#### Task statement
Pull each line containing "Casa" from the data.

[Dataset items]
◆ ◆ ◆ ◆ ◆ ◆ ◆

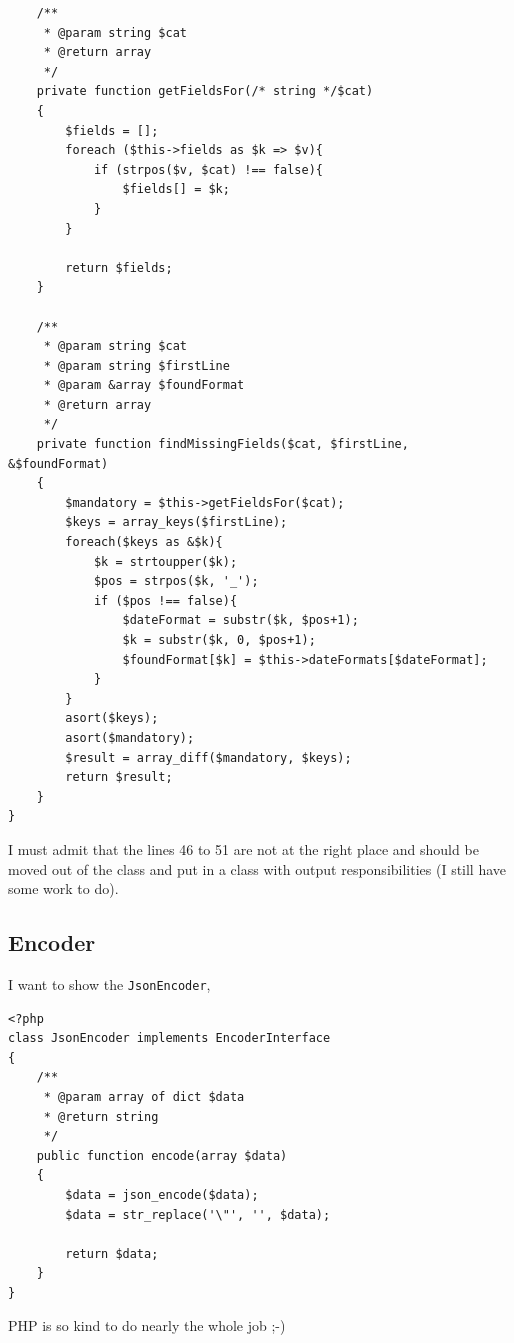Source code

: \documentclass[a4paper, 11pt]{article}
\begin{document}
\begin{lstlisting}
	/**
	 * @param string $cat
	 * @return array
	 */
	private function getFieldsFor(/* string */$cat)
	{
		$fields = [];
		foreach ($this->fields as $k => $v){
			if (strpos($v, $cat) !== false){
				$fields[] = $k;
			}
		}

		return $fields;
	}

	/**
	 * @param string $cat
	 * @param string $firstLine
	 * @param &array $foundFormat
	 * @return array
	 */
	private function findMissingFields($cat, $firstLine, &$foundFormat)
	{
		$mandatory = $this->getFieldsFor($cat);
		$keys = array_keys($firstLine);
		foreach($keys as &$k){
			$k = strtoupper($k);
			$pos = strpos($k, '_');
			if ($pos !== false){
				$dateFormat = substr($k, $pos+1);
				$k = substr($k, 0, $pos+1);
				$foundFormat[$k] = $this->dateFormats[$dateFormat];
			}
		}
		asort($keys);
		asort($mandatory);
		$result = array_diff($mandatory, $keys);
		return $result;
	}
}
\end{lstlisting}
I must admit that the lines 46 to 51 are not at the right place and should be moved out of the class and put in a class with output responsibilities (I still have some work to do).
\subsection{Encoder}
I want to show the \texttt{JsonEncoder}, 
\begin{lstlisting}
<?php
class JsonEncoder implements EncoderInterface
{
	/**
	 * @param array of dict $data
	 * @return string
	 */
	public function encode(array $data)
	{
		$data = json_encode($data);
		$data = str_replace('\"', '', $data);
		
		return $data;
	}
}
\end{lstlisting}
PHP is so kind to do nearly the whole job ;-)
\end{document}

◆ ◆ ◆ ◆ ◆ ◆ ◆

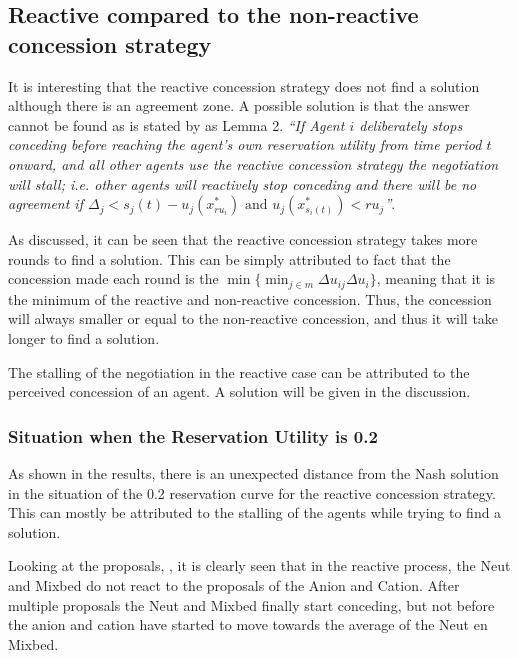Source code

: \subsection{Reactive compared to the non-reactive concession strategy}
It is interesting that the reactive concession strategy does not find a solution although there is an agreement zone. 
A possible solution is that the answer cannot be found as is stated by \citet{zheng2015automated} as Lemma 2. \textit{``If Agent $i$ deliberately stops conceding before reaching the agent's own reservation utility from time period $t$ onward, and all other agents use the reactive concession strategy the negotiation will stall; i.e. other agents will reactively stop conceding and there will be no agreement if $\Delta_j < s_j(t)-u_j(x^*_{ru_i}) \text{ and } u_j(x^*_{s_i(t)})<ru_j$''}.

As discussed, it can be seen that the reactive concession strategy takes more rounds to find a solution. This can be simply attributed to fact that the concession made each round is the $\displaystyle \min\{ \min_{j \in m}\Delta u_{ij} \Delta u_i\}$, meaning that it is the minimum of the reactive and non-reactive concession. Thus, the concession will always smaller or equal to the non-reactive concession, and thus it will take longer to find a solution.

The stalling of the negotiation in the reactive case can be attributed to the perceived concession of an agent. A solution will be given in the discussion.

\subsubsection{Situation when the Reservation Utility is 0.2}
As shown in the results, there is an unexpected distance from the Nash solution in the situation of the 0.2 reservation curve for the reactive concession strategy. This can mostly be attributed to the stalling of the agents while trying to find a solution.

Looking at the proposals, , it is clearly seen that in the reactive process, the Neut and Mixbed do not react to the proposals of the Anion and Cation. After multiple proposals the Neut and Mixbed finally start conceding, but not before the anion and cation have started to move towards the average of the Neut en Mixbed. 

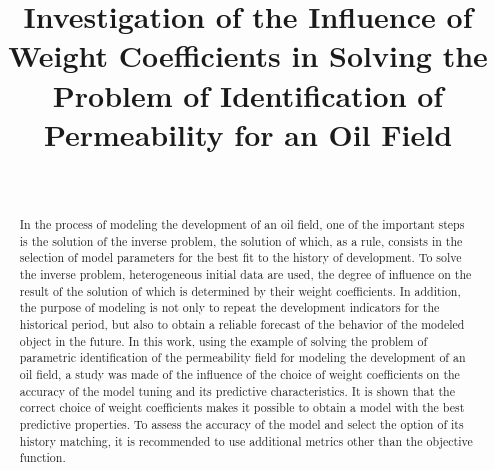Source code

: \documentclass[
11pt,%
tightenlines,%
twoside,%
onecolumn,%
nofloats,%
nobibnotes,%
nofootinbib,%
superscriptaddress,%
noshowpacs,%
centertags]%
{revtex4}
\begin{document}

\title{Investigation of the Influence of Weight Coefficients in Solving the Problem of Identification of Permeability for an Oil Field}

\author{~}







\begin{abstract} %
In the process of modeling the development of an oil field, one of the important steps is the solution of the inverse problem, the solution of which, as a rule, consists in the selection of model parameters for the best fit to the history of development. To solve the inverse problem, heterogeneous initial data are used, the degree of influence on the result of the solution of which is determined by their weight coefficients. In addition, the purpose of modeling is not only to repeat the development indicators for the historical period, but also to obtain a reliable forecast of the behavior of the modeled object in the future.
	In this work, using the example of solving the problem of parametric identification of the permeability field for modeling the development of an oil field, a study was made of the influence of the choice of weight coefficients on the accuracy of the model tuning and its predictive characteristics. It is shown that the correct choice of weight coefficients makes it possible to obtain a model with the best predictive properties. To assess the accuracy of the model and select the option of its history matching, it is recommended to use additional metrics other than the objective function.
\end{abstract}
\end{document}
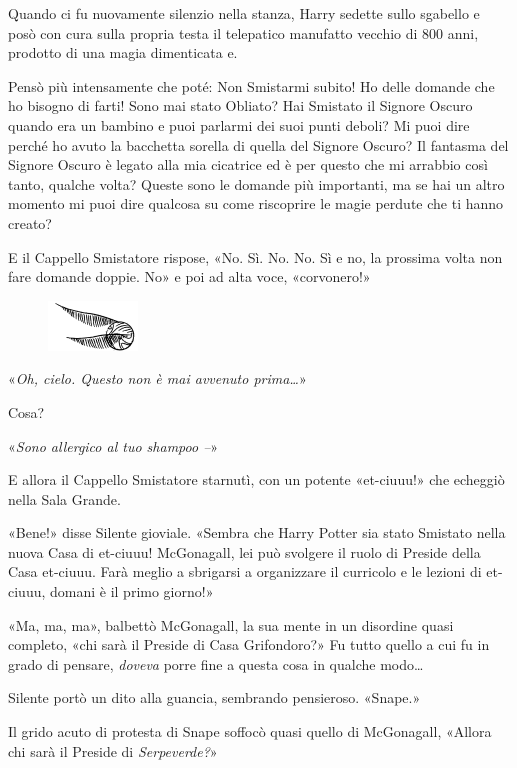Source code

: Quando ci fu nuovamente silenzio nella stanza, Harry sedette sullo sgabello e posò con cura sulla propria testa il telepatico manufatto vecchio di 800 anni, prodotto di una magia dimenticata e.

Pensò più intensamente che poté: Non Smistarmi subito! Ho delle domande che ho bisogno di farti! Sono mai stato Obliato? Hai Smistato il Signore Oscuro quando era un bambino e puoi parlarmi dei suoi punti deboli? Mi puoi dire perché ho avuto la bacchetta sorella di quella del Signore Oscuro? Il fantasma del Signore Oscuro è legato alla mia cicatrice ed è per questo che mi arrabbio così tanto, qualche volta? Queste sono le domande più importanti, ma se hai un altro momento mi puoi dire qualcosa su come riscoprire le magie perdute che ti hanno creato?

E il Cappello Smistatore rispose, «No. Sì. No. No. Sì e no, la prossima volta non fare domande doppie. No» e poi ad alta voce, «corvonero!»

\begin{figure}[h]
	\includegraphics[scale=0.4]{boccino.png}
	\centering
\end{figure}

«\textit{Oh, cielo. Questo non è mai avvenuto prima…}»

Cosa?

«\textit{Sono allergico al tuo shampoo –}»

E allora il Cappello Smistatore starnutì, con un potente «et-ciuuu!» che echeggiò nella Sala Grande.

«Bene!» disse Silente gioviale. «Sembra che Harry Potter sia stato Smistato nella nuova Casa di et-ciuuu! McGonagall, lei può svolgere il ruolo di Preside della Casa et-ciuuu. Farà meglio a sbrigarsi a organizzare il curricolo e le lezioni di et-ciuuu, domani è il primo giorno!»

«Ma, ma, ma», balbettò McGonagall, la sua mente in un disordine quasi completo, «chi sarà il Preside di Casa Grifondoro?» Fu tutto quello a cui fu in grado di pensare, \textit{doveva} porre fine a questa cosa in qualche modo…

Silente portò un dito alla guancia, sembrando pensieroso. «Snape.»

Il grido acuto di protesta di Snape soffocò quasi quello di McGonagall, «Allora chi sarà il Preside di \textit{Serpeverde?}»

◆ ◆ ◆ ◆ ◆ ◆ ◆

#### Solution for this task
«Bene!» disse Silente gioviale. «Sembra che Harry Potter sia stato Smistato nella nuova Casa di et-ciuuu! McGonagall, lei può svolgere il ruolo di Preside della Casa et-ciuuu. Farà meglio a sbrigarsi a organizzare il curricolo e le lezioni di et-ciuuu, domani è il primo giorno!»
«Ma, ma, ma», balbettò McGonagall, la sua mente in un disordine quasi completo, «chi sarà il Preside di Casa Grifondoro?» Fu tutto quello a cui fu in grado di pensare, \textit{doveva} porre fine a questa cosa in qualche modo…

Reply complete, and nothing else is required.